Fotografie e video. Mostra di Lida Abdul

lida_abdul-awakeningNata a Kabul nel 1973, e rifugiatasi dopo l’invasione da parte delle truppe sovietiche dell’Afghanistan in India, poi in Germania e negli Stati Uniti (dove ha studiato Arte, Filosofia, Scienze Politiche), Lida Abdul ha vissuto gran parte della sua vita lontano dal proprio Paese per tornarvi solo in anni recenti ed eleggerlo, insieme alla propria condizione di esule, a oggetto di una poetica dove la dimensione politica s’intreccia indissolubilmente a quella esistenziale.

Abdul è oggi un’artista multimediale di fama internazionale, che si esprime attraverso i linguaggi della performance, dell’installazione, del video e della fotografia; in Italia è venuta alla ribalta nel 2005 rappresentando l’Afghanistan, che partecipava per la prima volta alla Biennale di Venezia; e vincendo l’anno successivo il Premio Pascali per l’arte contemporanea.

In questi giorni la Galleria Alessandra Bonomo di Roma le dedica una interessante mostra.


Ai visitatori sono proposti due video e alcune immagini fotografiche, le quali sono al tempo stesso documentazione delle performance di Abdul e opere a se stanti di grande pregio.

La semplicità elementare dell’allestimento, lungi dal penalizzare l’approccio a questa artista riducendo ai minimi termini l’esposizione, ben si addice alle modalità dei suoi lavori, perché ci permette di attingere un più profondo grado di attenzione rispetto a quello che avremmo mai potuto avere in una mostra più folta d‘immagini.

La ricerca di un diffuso senso di sospensione – creata sia attraverso una riduzione degli elementi dell’audio quanto di quelli visivi, ma pure attraverso il montaggio dei filmati e le composizioni delle foto – sembra essere un elemento fondamentale nelle opere di Lida Abdul, e chiede come controparte allo spettatore un atto di contemplazione.

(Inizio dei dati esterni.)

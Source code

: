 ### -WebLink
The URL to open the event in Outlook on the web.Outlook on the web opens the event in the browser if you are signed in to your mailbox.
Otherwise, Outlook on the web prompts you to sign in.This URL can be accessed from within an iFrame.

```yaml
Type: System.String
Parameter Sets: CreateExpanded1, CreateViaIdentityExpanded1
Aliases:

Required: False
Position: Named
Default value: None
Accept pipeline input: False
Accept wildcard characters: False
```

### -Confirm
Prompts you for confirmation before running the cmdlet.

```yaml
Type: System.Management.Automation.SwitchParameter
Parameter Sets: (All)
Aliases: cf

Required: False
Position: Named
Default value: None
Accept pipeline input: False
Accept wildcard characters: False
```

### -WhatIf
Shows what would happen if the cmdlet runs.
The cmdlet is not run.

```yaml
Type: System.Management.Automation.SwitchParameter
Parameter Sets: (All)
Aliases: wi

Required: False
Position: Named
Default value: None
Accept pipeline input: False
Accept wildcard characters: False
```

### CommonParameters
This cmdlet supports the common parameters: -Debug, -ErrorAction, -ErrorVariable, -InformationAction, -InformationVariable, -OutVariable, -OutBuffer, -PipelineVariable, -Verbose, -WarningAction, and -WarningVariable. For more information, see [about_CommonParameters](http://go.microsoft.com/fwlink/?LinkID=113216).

Opere come “War games (what I saw)” e “What I saw upon awaking”, o come “Clapping with stones, Bamiyan” – esposte in questa mostra – sono esempi di una ricerca estetica, che è – secondo quanto afferma l’artista – finalizzata a “dare voce al silenzio”, oltre che ad’elaborare in chiave allegorica il trauma di guerra patito da una Nazione, la quale ora cerca di risollevarsi da un “disastro che tutto rovina lasciando tutto immutato”.


lida_abdul-stoneI gesti che le immagini di Abdul mettono a fuoco sono rituali, e pregni di significato. Si svolgono in luoghi che sono stati teatro di guerra e adesso sono palcoscenici di rovine, elevate dall’azione dell’artista al rango di tracce del tempo e del suo divenire.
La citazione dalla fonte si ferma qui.